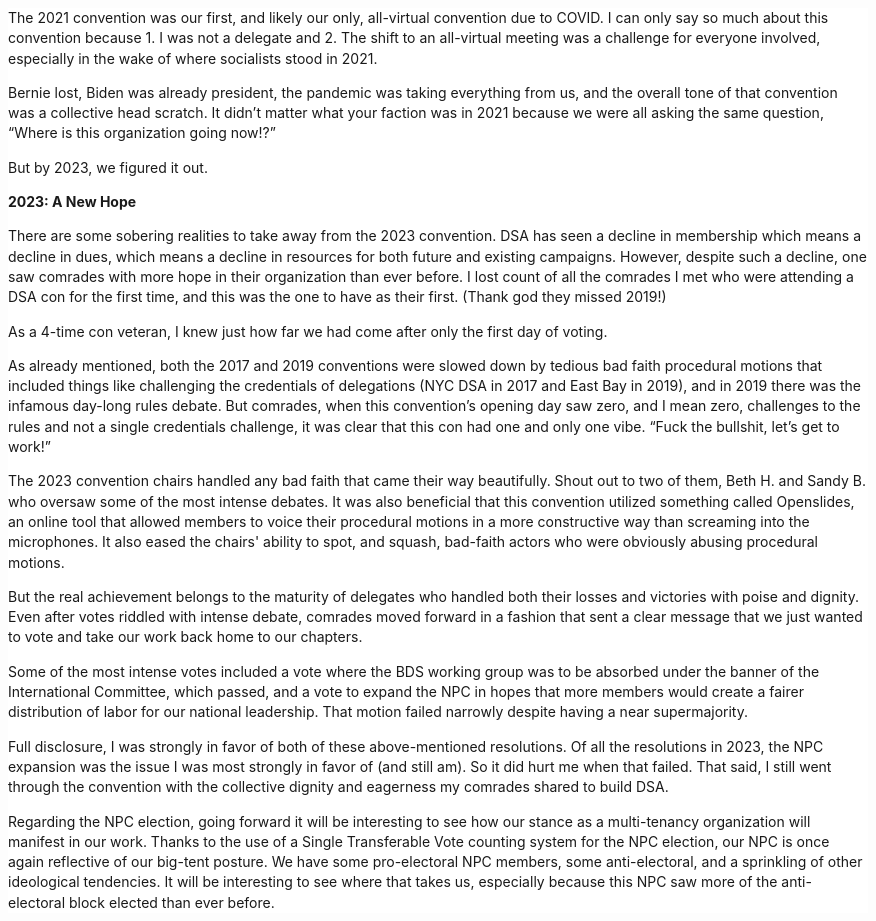 The 2021 convention was our first, and likely our only, all-virtual convention due to COVID. I can only say so much about this convention because 1. I was not a delegate and 2. The shift to an all-virtual meeting was a challenge for everyone involved, especially in the wake of where socialists stood in 2021.

Bernie lost, Biden was already president, the pandemic was taking everything from us, and the overall tone of that convention was a collective head scratch. It didn’t matter what your faction was in 2021 because we were all asking the same question, “Where is this organization going now!?”

But by 2023, we figured it out.

**2023: A New Hope**

There are some sobering realities to take away from the 2023 convention. DSA has seen a decline in membership which means a decline in dues, which means a decline in resources for both future and existing campaigns. However, despite such a decline, one saw comrades with more hope in their organization than ever before. I lost count of all the comrades I met who were attending a DSA con for the first time, and this was the one to have as their first. (Thank god they missed 2019!) 

As a 4-time con veteran, I knew just how far we had come after only the first day of voting.

As already mentioned, both the 2017 and 2019 conventions were slowed down by tedious bad faith procedural motions that included things like challenging the credentials of delegations (NYC DSA in 2017 and East Bay in 2019), and in 2019 there was the infamous day-long rules debate. But comrades, when this convention’s opening day saw zero, and I mean zero, challenges to the rules and not a single credentials challenge, it was clear that this con had one and only one vibe. “Fuck the bullshit, let’s get to work!”

The 2023 convention chairs handled any bad faith that came their way beautifully. Shout out to two of them, Beth H. and Sandy B. who oversaw some of the most intense debates. It was also beneficial that this convention utilized something called Openslides, an online tool that allowed members to voice their procedural motions in a more constructive way than screaming into the microphones. It also eased the chairs' ability to spot, and squash, bad-faith actors who were obviously abusing procedural motions.

But the real achievement belongs to the maturity of delegates who handled both their losses and victories with poise and dignity. Even after votes riddled with intense debate, comrades moved forward in a fashion that sent a clear message that we just wanted to vote and take our work back home to our chapters. 

Some of the most intense votes included a vote where the BDS working group was to be absorbed under the banner of the International Committee, which passed, and a vote to expand the NPC in hopes that more members would create a fairer distribution of labor for our national leadership. That motion failed narrowly despite having a near supermajority.

Full disclosure, I was strongly in favor of both of these above-mentioned resolutions. Of all the resolutions in 2023, the NPC expansion was the issue I was most strongly in favor of (and still am). So it did hurt me when that failed. That said, I still went through the convention with the collective dignity and eagerness my comrades shared to build DSA.  

Regarding the NPC election, going forward it will be interesting to see how our stance as a multi-tenancy organization will manifest in our work.  Thanks to the use of a Single Transferable Vote counting system for the NPC election, our NPC is once again reflective of our big-tent posture.  We have some pro-electoral NPC members, some anti-electoral, and a sprinkling of other ideological tendencies. It will be interesting to see where that takes us, especially because this NPC saw more of the anti-electoral block elected than ever before.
■ ■ ■ ■ ■
> Task brief:
Reproduce every entry above exactly, and omit the pictures.

> Your response:
 The 2021 convention was our first, and likely our only, all-virtual convention due to COVID. I can only say so much about this convention because 1. I was not a delegate and 2. The shift to an all-virtual meeting was a challenge for everyone involved, especially in the wake of where socialists stood in 2021.

Bernie lost, Biden was already president, the pandemic was taking everything from us, and the overall tone of that convention was a collective head scratch. It didn’t matter what your faction was in 2021 because we were all asking the same question, “Where is this organization going now!?”

But by 2023, we figured it out.

**2023: A New Hope**

There are some sobering realities to take away from the 2023 convention. DSA has seen a decline in membership which means a decline in dues, which means a decline in resources for both future and existing campaigns. However, despite such a decline, one saw comrades with more hope in their organization than ever before. I lost count of all the comrades I met who were attending a DSA con for the first time, and this was the one to have as their first. (Thank god they missed 2019!) 

As a 4-time con veteran, I knew just how far we had come after only the first day of voting.

As already mentioned, both the 2017 and 2019 conventions were slowed down by tedious bad faith procedural motions that included things like challenging the credentials of delegations (NYC DSA in 2017 and East Bay in 2019), and in 2019 there was the infamous day-long rules debate. But comrades, when this convention’s opening day saw zero, and I mean zero, challenges to the rules and not a single credentials challenge, it was clear that this con had one and only one vibe. “Fuck the bullshit, let’s get to work!”

The 2023 convention chairs handled any bad faith that came their way beautifully. Shout out to two of them, Beth H. and Sandy B. who oversaw some of the most intense debates. It was also beneficial that this convention utilized something called Openslides, an online tool that allowed members to voice their procedural motions in a more constructive way than screaming into the microphones. It also eased the chairs' ability to spot, and squash, bad-faith actors who were obviously abusing procedural motions.

But the real achievement belongs to the maturity of delegates who handled both their losses and victories with poise and dignity. Even after votes riddled with intense debate, comrades moved forward in a fashion that sent a clear message that we just wanted to vote and take our work back home to our chapters. 

Some of the most intense votes included a vote where the BDS working group was to be absorbed under the banner of the International Committee, which passed, and a vote to expand the NPC in hopes that more members would create a fairer distribution of labor for our national leadership. That motion failed narrowly despite having a near supermajority.

Full disclosure, I was strongly in favor of both of these above-mentioned resolutions. Of all the resolutions in 2023, the NPC expansion was the issue I was most strongly in favor of (and still am). So it did hurt me when that failed. That said, I still went through the convention with the collective dignity and eagerness my comrades shared to build DSA.  

Regarding the NPC election, going forward it will be interesting to see how our stance as a multi-tenancy organization will manifest in our work.  Thanks to the use of a Single Transferable Vote counting system for the NPC election, our NPC is once again reflective of our big-tent posture.  We have some pro-electoral NPC members, some anti-electoral, and a sprinkling of other ideological tendencies. It will be interesting to see where that takes us, especially because this NPC saw more of the anti-electoral block elected than ever before.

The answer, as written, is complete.